▶ TASK INPUTS:
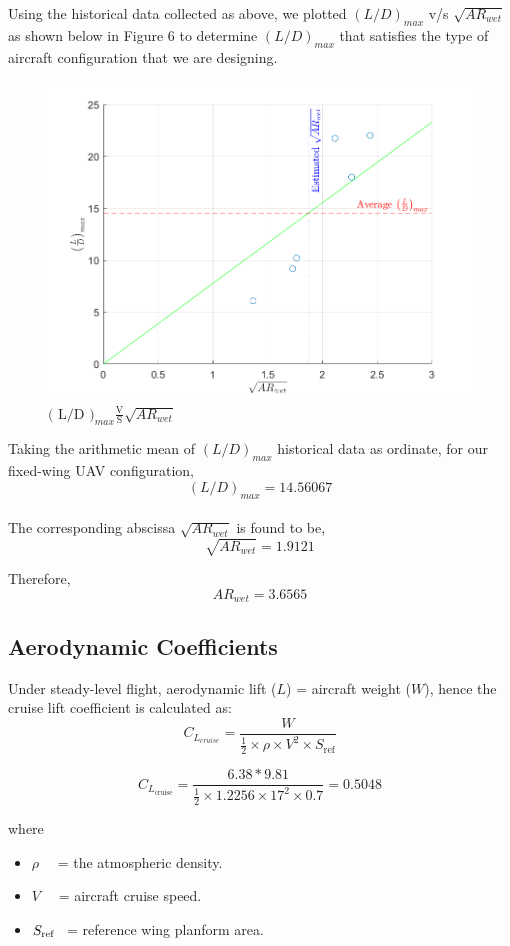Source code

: \documentclass[12 pt]{article}
\begin{document}
Using the historical data collected as above, we plotted ${{(L/D)}_{max}}$ v/s $\sqrt{AR_{wet}}$ as shown below in Figure 6 to determine ${{(L/D)}_{max}}$ that satisfies the type of aircraft configuration that we are designing.
\newpage
\begin{figure}
    \centering
    \includegraphics[width=0.8\linewidth]{Codes/Week 3/AR_wergraph.png}
    \caption{{$\text{( L/D )}_{max} \frac{\text{V}}{\text{S}} \sqrt{AR_{wet}}$ }}
    \label{Data Collection}
\end{figure}

Taking the arithmetic mean of ${( L/D )}_{max}$ historical data as ordinate, for our fixed-wing UAV configuration, $${( L/D )}_{max} = 14.56067 $$\\

The corresponding abscissa $\sqrt{{AR}_{wet}}$ is found to be,\\

$$\sqrt{{AR}_{wet}} = 1.9121$$

Therefore, $${AR}_{wet} = 3.6565$$

\subsection{{Aerodynamic Coefficients}}
Under steady-level flight, aerodynamic lift ($L$) = aircraft weight ($W$), hence the cruise lift coefficient is calculated as:
\[
C_{L_{cruise}} = \frac{W}{\frac{1}{2} \times \rho \times V^2 \times S_{\text{ref}}}
\tag{3.2}\]

\[
C_{L_{\text{cruise}}} = \frac{6.38*9.81}{\frac{1}{2} \times 1.2256 \times 17^2 \times 0.7} = 0.5048
\]

where 
\begin{itemize}
  \item[] $\rho \quad$ = the atmospheric density.
  \item[] $V \quad$ = aircraft cruise speed.
  \item[] $S_{\text{ref} \hspace{0.5em}}$ = reference wing planform area.\\
\end{itemize}
\end{document}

▶ PROBLEM REQUIREMENTS: No pictures go in the copy. Set down all the data exactly.

▶ WRITTEN RESPONSE:
Source code

: \documentclass[12 pt]{article}
\begin{document}
Using the historical data collected as above, we plotted ${{(L/D)}_{max}}$ v/s $\sqrt{AR_{wet}}$ as shown below in Figure 6 to determine ${{(L/D)}_{max}}$ that satisfies the type of aircraft configuration that we are designing.
\newpage
\begin{figure}
    \centering
    \includegraphics[width=0.8\linewidth]{Codes/Week 3/AR_wergraph.png}
    \caption{{$\text{( L/D )}_{max} \frac{\text{V}}{\text{S}} \sqrt{AR_{wet}}$ }}
    \label{Data Collection}
\end{figure}

Taking the arithmetic mean of ${( L/D )}_{max}$ historical data as ordinate, for our fixed-wing UAV configuration, $${( L/D )}_{max} = 14.56067 $$\\

The corresponding abscissa $\sqrt{{AR}_{wet}}$ is found to be,\\

$$\sqrt{{AR}_{wet}} = 1.9121$$

Therefore, $${AR}_{wet} = 3.6565$$

\subsection{{Aerodynamic Coefficients}}
Under steady-level flight, aerodynamic lift ($L$) = aircraft weight ($W$), hence the cruise lift coefficient is calculated as:
\[
C_{L_{cruise}} = \frac{W}{\frac{1}{2} \times \rho \times V^2 \times S_{\text{ref}}}
\tag{3.2}\]

\[
C_{L_{\text{cruise}}} = \frac{6.38*9.81}{\frac{1}{2} \times 1.2256 \times 17^2 \times 0.7} = 0.5048
\]

where 
\begin{itemize}
  \item[] $\rho \quad$ = the atmospheric density.
  \item[] $V \quad$ = aircraft cruise speed.
  \item[] $S_{\text{ref} \hspace{0.5em}}$ = reference wing planform area.\\
\end{itemize}
\end{document}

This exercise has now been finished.